What the task asks:
Please retype the entries below word for word, passing over every picture.

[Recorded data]
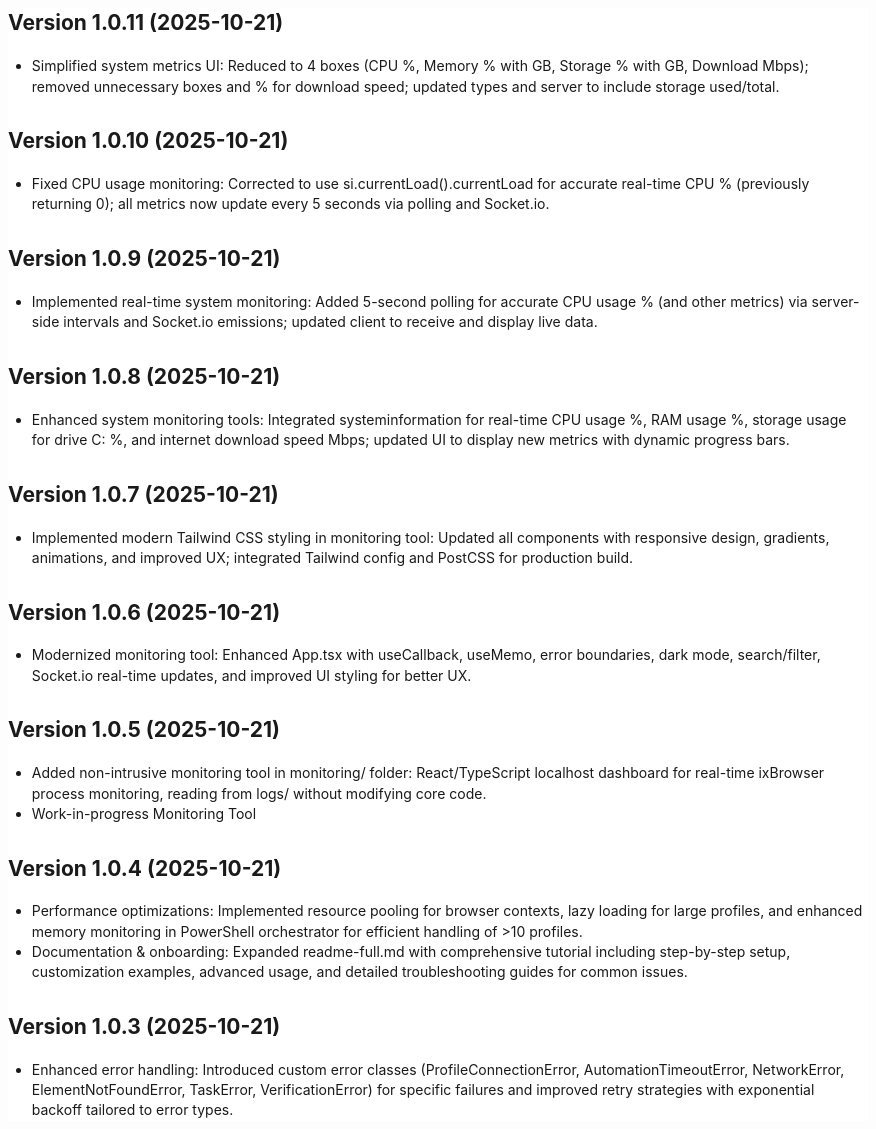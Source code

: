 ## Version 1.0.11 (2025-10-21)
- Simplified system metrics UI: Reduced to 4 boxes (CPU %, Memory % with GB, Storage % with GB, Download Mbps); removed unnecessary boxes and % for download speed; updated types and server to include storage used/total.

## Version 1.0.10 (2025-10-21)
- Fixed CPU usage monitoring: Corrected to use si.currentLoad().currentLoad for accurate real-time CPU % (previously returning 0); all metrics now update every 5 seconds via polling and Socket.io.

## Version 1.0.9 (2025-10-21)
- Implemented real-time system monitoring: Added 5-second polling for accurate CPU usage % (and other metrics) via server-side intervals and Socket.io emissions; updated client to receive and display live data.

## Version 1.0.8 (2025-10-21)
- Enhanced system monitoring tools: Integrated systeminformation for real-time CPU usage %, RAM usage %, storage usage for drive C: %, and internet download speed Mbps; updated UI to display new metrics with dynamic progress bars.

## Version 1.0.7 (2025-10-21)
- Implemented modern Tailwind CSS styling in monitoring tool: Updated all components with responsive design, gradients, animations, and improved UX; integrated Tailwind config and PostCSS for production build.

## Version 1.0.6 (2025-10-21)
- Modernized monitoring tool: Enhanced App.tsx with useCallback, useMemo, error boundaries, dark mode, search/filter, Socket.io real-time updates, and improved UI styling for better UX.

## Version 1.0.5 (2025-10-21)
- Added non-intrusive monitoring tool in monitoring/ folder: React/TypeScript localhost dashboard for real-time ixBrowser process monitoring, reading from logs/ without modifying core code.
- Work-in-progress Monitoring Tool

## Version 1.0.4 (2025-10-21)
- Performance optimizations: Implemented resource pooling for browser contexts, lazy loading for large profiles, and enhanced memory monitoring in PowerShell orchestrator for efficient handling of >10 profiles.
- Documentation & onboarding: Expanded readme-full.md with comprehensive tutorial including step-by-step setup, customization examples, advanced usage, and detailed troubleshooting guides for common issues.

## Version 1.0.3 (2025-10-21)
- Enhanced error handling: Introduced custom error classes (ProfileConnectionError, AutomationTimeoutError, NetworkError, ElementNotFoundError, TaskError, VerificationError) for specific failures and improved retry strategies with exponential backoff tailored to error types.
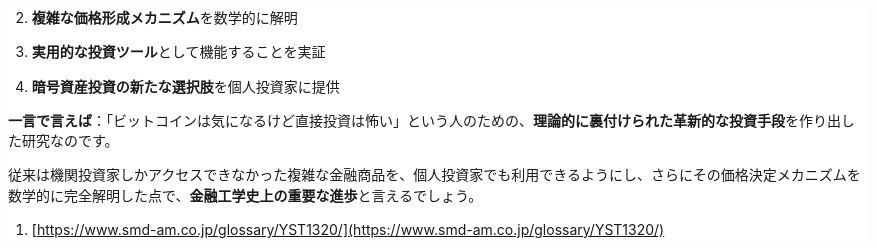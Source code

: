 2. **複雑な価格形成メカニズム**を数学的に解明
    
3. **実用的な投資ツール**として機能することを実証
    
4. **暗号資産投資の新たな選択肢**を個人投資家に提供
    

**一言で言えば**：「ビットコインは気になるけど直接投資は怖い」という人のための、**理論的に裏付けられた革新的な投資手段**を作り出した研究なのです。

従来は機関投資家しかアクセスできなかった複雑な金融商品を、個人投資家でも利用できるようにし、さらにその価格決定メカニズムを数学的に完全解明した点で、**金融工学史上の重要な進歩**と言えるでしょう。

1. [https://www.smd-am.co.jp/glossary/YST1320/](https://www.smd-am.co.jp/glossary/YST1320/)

Output of the exercise:
Source code

: ## Version 1.0.11 (2025-10-21)
- Simplified system metrics UI: Reduced to 4 boxes (CPU %, Memory % with GB, Storage % with GB, Download Mbps); removed unnecessary boxes and % for download speed; updated types and server to include storage used/total.

## Version 1.0.10 (2025-10-21)
- Fixed CPU usage monitoring: Corrected to use si.currentLoad().currentLoad for accurate real-time CPU % (previously returning 0); all metrics now update every 5 seconds via polling and Socket.io.

## Version 1.0.9 (2025-10-21)
- Implemented real-time system monitoring: Added 5-second polling for accurate CPU usage % (and other metrics) via server-side intervals and Socket.io emissions; updated client to receive and display live data.

## Version 1.0.8 (2025-10-21)
- Enhanced system monitoring tools: Integrated systeminformation for real-time CPU usage %, RAM usage %, storage usage for drive C: %, and internet download speed Mbps; updated UI to display new metrics with dynamic progress bars.

## Version 1.0.7 (2025-10-21)
- Implemented modern Tailwind CSS styling in monitoring tool: Updated all components with responsive design, gradients, animations, and improved UX; integrated Tailwind config and PostCSS for production build.

## Version 1.0.6 (2025-10-21)
- Modernized monitoring tool: Enhanced App.tsx with useCallback, useMemo, error boundaries, dark mode, search/filter, Socket.io real-time updates, and improved UI styling for better UX.

## Version 1.0.5 (2025-10-21)
- Added non-intrusive monitoring tool in monitoring/ folder: React/TypeScript localhost dashboard for real-time ixBrowser process monitoring, reading from logs/ without modifying core code.
- Work-in-progress Monitoring Tool

## Version 1.0.4 (2025-10-21)
- Performance optimizations: Implemented resource pooling for browser contexts, lazy loading for large profiles, and enhanced memory monitoring in PowerShell orchestrator for efficient handling of >10 profiles.
- Documentation & onboarding: Expanded readme-full.md with comprehensive tutorial including step-by-step setup, customization examples, advanced usage, and detailed troubleshooting guides for common issues.

## Version 1.0.3 (2025-10-21)
- Enhanced error handling: Introduced custom error classes (ProfileConnectionError, AutomationTimeoutError, NetworkError, ElementNotFoundError, TaskError, VerificationError) for specific failures and improved retry strategies with exponential backoff tailored to error types.
Source code

: 2. **複雑な価格形成メカニズム**を数学的に解明
    
3. **実用的な投資ツール**として機能することを実証
    
4. **暗号資産投資の新たな選択肢**を個人投資家に提供
    

**一言で言えば**：「ビットコインは気になるけど直接投資は怖い」という人のための、**理論的に裏付けられた革新的な投資手段**を作り出した研究なのです。

従来は機関投資家しかアクセスできなかった複雑な金融商品を、個人投資家でも利用できるようにし、さらにその価格決定メカニズムを数学的に完全解明した点で、**金融工学史上の重要な進歩**と言えるでしょう。

1. [https://www.smd-am.co.jp/glossary/YST1320/](https://www.smd-am.co.jp/glossary/YST1320/)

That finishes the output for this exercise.